[Opening EXERCISE DATA section]

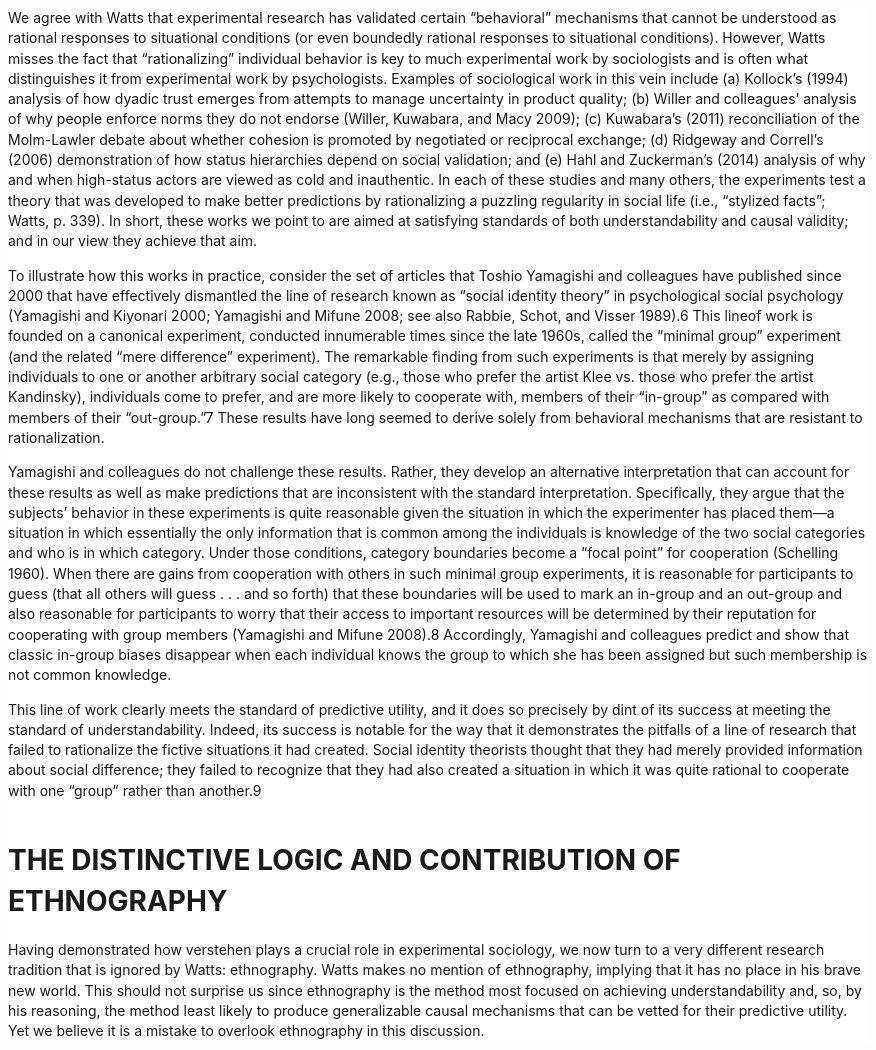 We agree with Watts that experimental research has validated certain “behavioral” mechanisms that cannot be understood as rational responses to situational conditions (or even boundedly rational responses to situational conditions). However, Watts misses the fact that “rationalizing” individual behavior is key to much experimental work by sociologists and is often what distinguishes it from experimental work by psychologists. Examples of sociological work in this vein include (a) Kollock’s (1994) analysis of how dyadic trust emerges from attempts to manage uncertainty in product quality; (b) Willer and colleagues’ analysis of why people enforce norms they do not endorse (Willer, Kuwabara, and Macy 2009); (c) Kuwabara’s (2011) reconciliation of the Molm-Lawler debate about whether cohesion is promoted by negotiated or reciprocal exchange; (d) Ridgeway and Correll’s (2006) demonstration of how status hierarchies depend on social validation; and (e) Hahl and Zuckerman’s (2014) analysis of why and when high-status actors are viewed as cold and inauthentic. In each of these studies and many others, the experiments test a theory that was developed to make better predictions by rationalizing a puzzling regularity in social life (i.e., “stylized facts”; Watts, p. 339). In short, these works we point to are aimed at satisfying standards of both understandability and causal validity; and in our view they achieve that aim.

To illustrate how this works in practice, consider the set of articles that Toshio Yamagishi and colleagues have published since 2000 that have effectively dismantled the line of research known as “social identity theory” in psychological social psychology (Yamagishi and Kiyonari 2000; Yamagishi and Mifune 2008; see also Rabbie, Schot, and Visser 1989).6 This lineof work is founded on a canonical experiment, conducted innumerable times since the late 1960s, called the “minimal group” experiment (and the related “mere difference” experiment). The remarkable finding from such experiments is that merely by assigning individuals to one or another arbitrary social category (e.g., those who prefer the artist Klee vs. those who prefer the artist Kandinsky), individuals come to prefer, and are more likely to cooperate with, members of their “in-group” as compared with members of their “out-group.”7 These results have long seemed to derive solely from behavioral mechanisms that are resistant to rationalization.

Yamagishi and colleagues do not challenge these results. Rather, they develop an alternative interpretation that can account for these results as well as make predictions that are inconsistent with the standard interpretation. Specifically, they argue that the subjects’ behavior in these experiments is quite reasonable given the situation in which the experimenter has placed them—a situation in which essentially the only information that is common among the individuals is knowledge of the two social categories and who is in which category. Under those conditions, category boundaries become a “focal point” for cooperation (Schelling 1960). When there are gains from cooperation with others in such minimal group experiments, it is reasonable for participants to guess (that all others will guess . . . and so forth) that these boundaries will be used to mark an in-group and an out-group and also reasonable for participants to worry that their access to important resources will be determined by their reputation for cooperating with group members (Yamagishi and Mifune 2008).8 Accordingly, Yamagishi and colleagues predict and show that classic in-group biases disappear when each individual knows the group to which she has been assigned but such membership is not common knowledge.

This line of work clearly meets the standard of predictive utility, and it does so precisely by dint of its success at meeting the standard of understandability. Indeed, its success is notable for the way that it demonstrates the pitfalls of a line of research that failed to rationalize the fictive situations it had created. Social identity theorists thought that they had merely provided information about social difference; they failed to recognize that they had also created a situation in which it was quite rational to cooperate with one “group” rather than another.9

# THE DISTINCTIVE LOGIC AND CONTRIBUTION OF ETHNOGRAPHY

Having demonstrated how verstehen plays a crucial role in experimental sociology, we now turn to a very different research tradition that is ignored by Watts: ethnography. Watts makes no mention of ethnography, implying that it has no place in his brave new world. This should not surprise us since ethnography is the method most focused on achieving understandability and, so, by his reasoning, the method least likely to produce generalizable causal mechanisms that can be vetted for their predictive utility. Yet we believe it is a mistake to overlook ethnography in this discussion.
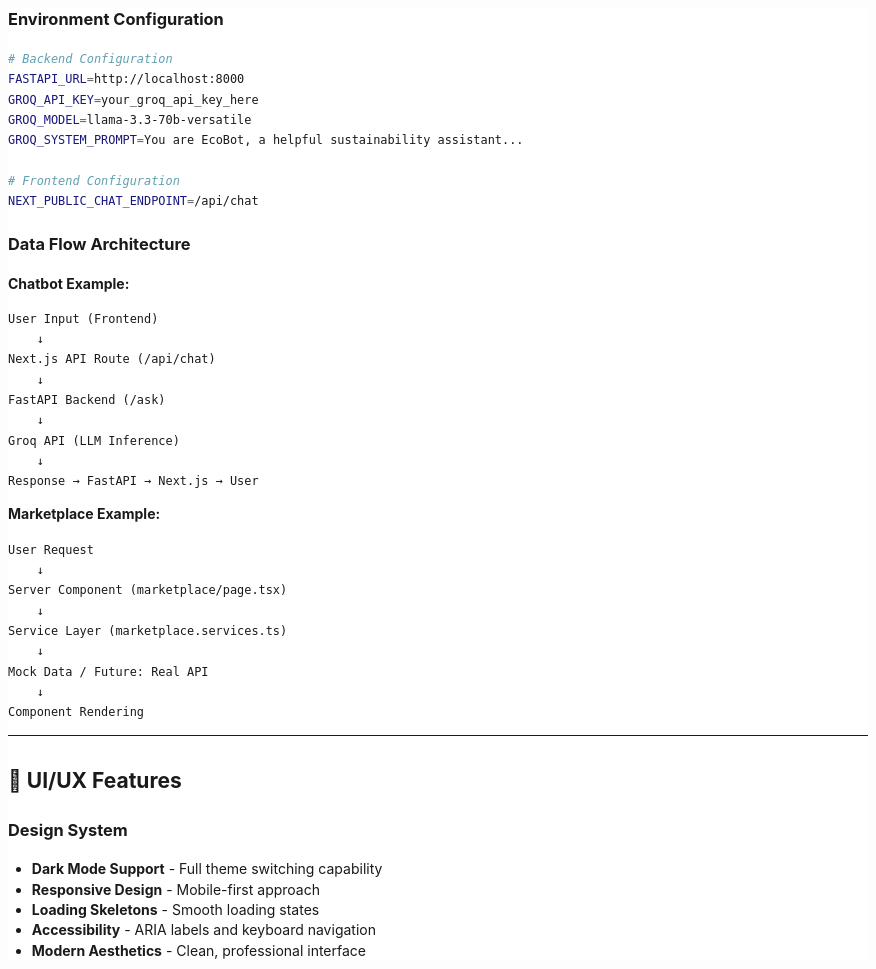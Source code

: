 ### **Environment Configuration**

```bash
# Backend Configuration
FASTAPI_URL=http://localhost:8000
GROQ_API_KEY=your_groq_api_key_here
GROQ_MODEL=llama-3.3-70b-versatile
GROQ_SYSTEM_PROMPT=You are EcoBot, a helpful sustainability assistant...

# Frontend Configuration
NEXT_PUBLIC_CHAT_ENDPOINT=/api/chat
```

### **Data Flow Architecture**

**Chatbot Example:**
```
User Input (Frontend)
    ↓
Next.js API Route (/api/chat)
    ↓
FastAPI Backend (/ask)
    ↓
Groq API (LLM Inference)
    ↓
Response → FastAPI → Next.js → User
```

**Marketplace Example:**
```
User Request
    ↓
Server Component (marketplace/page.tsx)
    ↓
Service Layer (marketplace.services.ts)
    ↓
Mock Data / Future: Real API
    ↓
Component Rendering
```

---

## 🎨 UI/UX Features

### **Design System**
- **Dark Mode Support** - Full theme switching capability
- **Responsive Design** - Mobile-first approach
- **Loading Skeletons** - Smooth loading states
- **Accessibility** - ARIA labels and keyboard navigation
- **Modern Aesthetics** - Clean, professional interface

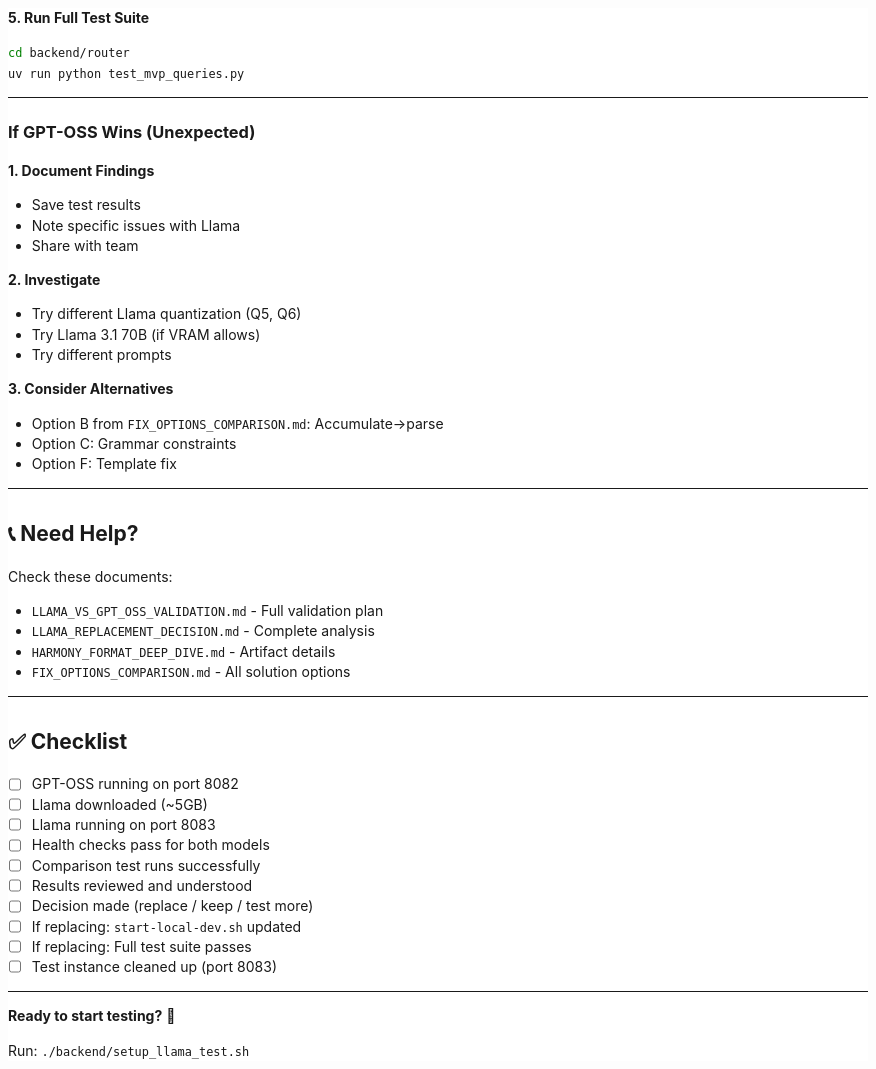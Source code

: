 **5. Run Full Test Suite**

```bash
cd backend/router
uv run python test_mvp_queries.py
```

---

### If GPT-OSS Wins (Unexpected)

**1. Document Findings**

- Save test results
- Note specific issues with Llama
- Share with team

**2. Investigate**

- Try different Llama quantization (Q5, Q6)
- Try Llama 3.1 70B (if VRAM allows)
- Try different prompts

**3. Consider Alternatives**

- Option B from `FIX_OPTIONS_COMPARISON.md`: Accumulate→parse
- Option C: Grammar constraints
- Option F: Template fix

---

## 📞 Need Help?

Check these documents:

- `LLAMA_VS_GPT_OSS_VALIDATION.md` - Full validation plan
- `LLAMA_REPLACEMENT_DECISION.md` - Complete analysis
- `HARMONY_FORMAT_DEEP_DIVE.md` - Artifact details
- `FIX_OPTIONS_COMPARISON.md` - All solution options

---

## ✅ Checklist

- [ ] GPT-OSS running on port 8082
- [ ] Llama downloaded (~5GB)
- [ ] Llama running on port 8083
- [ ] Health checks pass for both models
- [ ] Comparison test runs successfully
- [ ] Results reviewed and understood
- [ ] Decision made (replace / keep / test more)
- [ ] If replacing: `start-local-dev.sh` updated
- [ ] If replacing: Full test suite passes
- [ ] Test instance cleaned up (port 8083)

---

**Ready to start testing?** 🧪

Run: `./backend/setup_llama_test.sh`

[Closing EXERCISE DATA section]

**WORK TO COMPLETE:**
Lines holding the word "running" in the records above: how many are there? Answer with the number only.

**EXERCISE SOLUTION:**
2